Work order: Wherever the string "impossible" shows up in the data below, copy the whole line.

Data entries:
★ ★ ★ ★
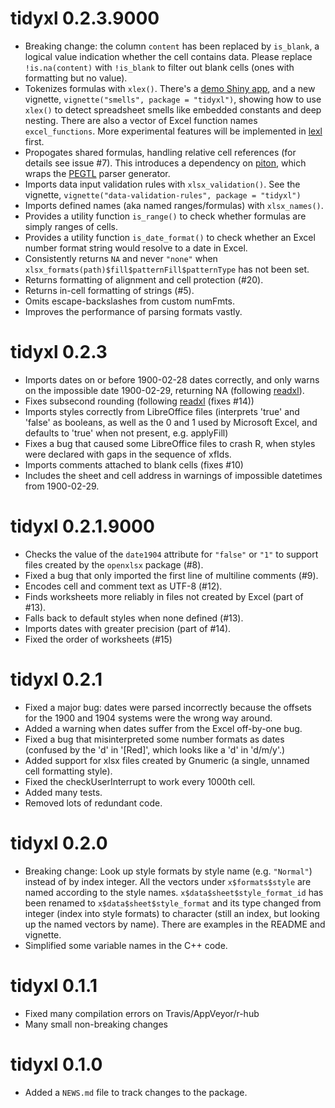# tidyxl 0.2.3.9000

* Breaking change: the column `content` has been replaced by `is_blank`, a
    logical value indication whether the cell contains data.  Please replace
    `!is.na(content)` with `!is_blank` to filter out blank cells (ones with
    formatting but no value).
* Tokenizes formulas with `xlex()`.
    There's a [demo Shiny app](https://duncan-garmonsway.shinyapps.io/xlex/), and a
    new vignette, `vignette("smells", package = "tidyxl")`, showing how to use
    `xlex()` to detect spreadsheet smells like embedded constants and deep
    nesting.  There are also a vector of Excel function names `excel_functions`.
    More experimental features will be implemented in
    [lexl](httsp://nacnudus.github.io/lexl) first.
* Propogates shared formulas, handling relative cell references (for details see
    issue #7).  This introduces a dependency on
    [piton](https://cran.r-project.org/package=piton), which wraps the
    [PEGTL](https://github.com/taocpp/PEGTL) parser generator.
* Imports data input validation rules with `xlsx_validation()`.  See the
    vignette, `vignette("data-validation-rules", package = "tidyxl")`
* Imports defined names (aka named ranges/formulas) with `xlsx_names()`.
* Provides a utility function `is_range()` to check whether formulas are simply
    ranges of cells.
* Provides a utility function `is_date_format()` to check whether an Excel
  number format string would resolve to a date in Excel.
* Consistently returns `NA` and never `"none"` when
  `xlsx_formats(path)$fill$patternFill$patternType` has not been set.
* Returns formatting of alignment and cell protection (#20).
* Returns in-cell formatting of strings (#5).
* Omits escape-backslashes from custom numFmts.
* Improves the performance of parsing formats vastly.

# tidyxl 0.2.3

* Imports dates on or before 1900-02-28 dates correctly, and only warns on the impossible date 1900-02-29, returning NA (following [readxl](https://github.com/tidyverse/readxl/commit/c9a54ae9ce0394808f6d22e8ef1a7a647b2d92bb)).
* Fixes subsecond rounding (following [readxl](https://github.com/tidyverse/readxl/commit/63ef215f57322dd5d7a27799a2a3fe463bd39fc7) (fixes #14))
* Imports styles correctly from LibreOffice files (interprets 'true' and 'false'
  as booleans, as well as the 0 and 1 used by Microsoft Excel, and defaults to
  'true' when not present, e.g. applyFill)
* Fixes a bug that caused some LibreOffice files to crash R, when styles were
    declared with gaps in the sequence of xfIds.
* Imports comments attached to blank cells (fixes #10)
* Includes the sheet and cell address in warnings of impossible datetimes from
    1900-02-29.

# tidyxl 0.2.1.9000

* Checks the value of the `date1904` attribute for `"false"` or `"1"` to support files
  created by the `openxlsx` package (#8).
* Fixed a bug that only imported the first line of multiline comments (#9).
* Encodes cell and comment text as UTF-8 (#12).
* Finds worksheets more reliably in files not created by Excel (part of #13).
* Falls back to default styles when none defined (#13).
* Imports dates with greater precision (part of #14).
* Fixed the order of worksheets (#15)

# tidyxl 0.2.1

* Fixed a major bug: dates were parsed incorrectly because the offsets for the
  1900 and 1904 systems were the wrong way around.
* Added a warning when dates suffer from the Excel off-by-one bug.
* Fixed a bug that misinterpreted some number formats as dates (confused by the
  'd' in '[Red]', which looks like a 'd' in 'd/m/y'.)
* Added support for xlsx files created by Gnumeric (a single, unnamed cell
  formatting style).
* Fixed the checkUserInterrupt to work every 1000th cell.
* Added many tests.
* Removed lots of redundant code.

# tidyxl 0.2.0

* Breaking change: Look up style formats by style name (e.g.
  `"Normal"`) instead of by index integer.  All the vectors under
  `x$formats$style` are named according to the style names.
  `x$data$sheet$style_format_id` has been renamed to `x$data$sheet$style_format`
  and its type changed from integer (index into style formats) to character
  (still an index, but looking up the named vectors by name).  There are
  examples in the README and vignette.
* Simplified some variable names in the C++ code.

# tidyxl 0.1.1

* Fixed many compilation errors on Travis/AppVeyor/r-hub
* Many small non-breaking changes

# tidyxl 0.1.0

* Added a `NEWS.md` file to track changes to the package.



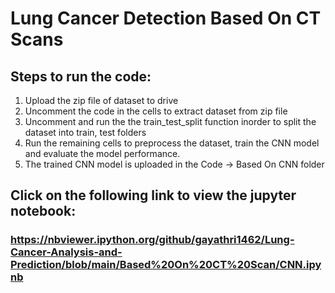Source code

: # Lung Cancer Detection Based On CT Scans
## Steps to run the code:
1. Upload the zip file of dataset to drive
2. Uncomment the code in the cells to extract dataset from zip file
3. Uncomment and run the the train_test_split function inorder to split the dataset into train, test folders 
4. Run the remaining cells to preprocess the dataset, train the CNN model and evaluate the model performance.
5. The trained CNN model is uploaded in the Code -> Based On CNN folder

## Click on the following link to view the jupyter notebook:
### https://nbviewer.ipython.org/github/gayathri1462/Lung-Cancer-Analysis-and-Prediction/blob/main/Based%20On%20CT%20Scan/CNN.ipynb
★ ★ ★ ★
Answer space:
* Imports dates on or before 1900-02-28 dates correctly, and only warns on the impossible date 1900-02-29, returning NA (following [readxl](https://github.com/tidyverse/readxl/commit/c9a54ae9ce0394808f6d22e8ef1a7a647b2d92bb)).
* Includes the sheet and cell address in warnings of impossible datetimes from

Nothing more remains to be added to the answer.